▼▼▼
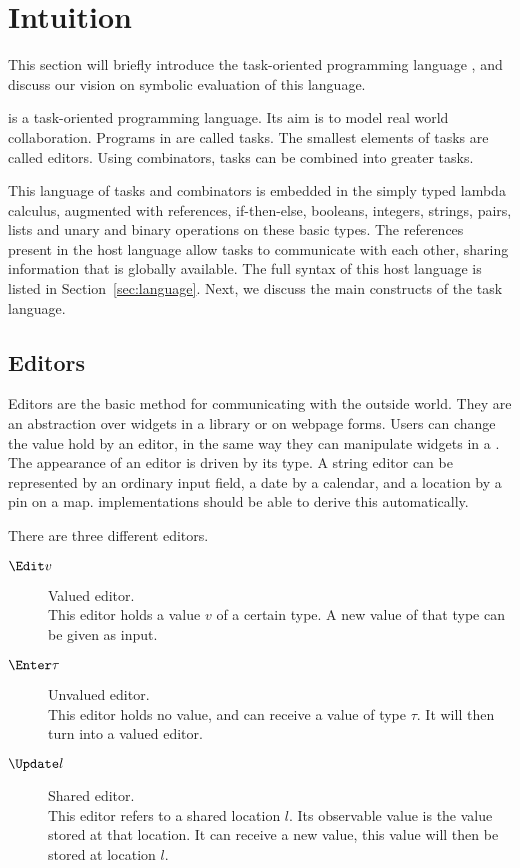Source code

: 
\section{Intuition}
\label{sec:intuition}

This section will briefly introduce the task-oriented programming language \TOPHAT,
and discuss our vision on symbolic evaluation of this language.

\TOPHAT is a task-oriented programming language.
Its aim is to model real world collaboration.
Programs in \TOPHAT are called tasks.
The smallest elements of tasks are called editors.
Using combinators, tasks can be combined into greater tasks.

This language of tasks and combinators is embedded in the simply typed lambda calculus,
augmented with references, if-then-else, booleans, integers, strings, pairs, lists and unary and binary operations on these basic types.
The references present in the host language allow tasks to communicate with each other,
sharing information that is globally available.
The full syntax of this host language is listed in Section~\ref{sec:language}.
Next, we discuss the main constructs of the task language.


\subsection{Editors}

Editors are the basic method for communicating with the outside world.
They are an abstraction over widgets in a \GUI library or on webpage forms.
Users can change the value hold by an editor,
in the same way they can manipulate widgets in a \GUI.
The appearance of an editor is driven by its type.
A string editor can be represented by an ordinary input field,
a date by a calendar, and a location by a pin on a map.
\TOP implementations should be able to derive this automatically.

There are three different editors.
\begin{description}
  \item[$\Edit v$] Valued editor.\\
    This editor holds a value $v$ of a certain type.
    A new value of that type can be given as input.
  \item[$\Enter \tau$] Unvalued editor.\\
    This editor holds no value, and can receive a value of type $\tau$.
    It will then turn into a valued editor.
  \item[$\Update l$] Shared editor.\\
    This editor refers to a shared location $l$.
    Its observable value is the value stored at that location.
    It can receive a new value, this value will then be stored at location $l$.
\end{description}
▲▲▲
The required output is an exact copy of the lines from the start of the material above through the line containing "Its observable value", inclusive, with no pictures in it.

Source code

: 
\section{Intuition}
\label{sec:intuition}

This section will briefly introduce the task-oriented programming language \TOPHAT,
and discuss our vision on symbolic evaluation of this language.

\TOPHAT is a task-oriented programming language.
Its aim is to model real world collaboration.
Programs in \TOPHAT are called tasks.
The smallest elements of tasks are called editors.
Using combinators, tasks can be combined into greater tasks.

This language of tasks and combinators is embedded in the simply typed lambda calculus,
augmented with references, if-then-else, booleans, integers, strings, pairs, lists and unary and binary operations on these basic types.
The references present in the host language allow tasks to communicate with each other,
sharing information that is globally available.
The full syntax of this host language is listed in Section~\ref{sec:language}.
Next, we discuss the main constructs of the task language.


\subsection{Editors}

Editors are the basic method for communicating with the outside world.
They are an abstraction over widgets in a \GUI library or on webpage forms.
Users can change the value hold by an editor,
in the same way they can manipulate widgets in a \GUI.
The appearance of an editor is driven by its type.
A string editor can be represented by an ordinary input field,
a date by a calendar, and a location by a pin on a map.
\TOP implementations should be able to derive this automatically.

There are three different editors.
\begin{description}
  \item[$\Edit v$] Valued editor.\\
    This editor holds a value $v$ of a certain type.
    A new value of that type can be given as input.
  \item[$\Enter \tau$] Unvalued editor.\\
    This editor holds no value, and can receive a value of type $\tau$.
    It will then turn into a valued editor.
  \item[$\Update l$] Shared editor.\\
    This editor refers to a shared location $l$.
    Its observable value is the value stored at that location.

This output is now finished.